---- Data for review
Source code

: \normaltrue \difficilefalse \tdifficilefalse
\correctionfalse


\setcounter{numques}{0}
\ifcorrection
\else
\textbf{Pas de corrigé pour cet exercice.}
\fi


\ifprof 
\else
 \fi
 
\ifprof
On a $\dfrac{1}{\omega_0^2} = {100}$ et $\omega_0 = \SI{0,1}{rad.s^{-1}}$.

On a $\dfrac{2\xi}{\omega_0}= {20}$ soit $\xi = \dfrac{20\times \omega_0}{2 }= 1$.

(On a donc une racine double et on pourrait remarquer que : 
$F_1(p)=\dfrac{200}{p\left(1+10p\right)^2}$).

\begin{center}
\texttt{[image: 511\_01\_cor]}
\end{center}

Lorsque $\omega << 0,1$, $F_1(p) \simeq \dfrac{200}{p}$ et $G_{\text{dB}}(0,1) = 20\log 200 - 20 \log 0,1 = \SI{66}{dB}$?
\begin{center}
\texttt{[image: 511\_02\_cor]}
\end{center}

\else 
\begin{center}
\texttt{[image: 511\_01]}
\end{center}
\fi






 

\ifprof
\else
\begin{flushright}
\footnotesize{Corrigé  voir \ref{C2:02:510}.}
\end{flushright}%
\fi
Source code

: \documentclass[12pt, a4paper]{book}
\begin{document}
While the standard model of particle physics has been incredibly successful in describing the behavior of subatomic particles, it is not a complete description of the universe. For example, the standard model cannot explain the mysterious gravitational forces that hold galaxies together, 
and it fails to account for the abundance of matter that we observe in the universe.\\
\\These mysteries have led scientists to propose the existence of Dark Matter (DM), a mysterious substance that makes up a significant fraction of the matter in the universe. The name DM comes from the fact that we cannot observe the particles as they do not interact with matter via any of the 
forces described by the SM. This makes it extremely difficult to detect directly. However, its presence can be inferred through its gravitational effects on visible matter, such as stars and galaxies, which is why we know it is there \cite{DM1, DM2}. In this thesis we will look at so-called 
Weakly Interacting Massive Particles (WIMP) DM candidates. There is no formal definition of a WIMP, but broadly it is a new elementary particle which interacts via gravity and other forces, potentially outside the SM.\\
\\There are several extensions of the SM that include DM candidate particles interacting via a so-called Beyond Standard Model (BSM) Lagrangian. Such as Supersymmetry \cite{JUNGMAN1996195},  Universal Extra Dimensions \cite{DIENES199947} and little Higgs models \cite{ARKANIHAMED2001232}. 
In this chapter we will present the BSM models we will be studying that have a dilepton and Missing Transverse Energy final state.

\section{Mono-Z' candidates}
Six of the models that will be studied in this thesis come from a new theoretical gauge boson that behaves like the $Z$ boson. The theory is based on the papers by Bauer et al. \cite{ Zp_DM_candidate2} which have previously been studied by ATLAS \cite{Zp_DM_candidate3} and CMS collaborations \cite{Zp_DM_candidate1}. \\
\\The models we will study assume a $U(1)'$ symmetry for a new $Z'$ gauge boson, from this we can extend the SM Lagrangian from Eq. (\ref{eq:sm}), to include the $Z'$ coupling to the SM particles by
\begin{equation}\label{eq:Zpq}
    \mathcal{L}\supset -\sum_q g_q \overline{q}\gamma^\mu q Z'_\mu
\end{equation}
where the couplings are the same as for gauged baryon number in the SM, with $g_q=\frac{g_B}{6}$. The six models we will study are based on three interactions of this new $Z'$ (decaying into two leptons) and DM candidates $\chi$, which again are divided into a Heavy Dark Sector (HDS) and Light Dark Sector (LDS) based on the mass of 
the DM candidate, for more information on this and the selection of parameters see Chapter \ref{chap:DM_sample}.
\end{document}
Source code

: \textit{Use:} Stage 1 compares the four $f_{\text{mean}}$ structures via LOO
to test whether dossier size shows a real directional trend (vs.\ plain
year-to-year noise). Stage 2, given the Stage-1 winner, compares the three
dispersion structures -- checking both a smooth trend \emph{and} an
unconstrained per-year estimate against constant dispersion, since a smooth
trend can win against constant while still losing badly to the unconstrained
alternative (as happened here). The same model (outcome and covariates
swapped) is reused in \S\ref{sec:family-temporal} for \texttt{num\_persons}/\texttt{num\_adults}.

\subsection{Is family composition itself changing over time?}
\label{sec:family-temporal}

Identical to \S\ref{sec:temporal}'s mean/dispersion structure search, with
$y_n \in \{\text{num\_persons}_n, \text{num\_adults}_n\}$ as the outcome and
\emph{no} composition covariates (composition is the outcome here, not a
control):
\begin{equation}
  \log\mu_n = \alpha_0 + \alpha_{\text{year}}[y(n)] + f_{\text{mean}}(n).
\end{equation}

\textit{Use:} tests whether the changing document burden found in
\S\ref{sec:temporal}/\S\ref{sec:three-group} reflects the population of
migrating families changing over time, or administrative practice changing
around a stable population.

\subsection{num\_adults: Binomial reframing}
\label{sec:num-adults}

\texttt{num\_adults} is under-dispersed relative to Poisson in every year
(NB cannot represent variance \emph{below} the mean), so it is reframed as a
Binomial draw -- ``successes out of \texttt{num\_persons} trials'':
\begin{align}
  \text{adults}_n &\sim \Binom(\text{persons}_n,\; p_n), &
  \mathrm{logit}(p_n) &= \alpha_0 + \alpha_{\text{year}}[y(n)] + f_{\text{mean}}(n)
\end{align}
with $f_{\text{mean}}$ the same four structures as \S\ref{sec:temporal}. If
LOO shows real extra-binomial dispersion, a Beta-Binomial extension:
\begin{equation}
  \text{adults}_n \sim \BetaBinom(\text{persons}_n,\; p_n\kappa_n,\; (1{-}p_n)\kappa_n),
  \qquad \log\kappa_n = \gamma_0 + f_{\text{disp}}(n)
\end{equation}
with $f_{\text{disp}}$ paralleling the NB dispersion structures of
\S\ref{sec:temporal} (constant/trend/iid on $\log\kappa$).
--------
This exercise needs every line of the listing that contains the word "been".

The answer =>
While the standard model of particle physics has been incredibly successful in describing the behavior of subatomic particles, it is not a complete description of the universe. For example, the standard model cannot explain the mysterious gravitational forces that hold galaxies together, 
Six of the models that will be studied in this thesis come from a new theoretical gauge boson that behaves like the $Z$ boson. The theory is based on the papers by Bauer et al. \cite{ Zp_DM_candidate2} which have previously been studied by ATLAS \cite{Zp_DM_candidate3} and CMS collaborations \cite{Zp_DM_candidate1}. \\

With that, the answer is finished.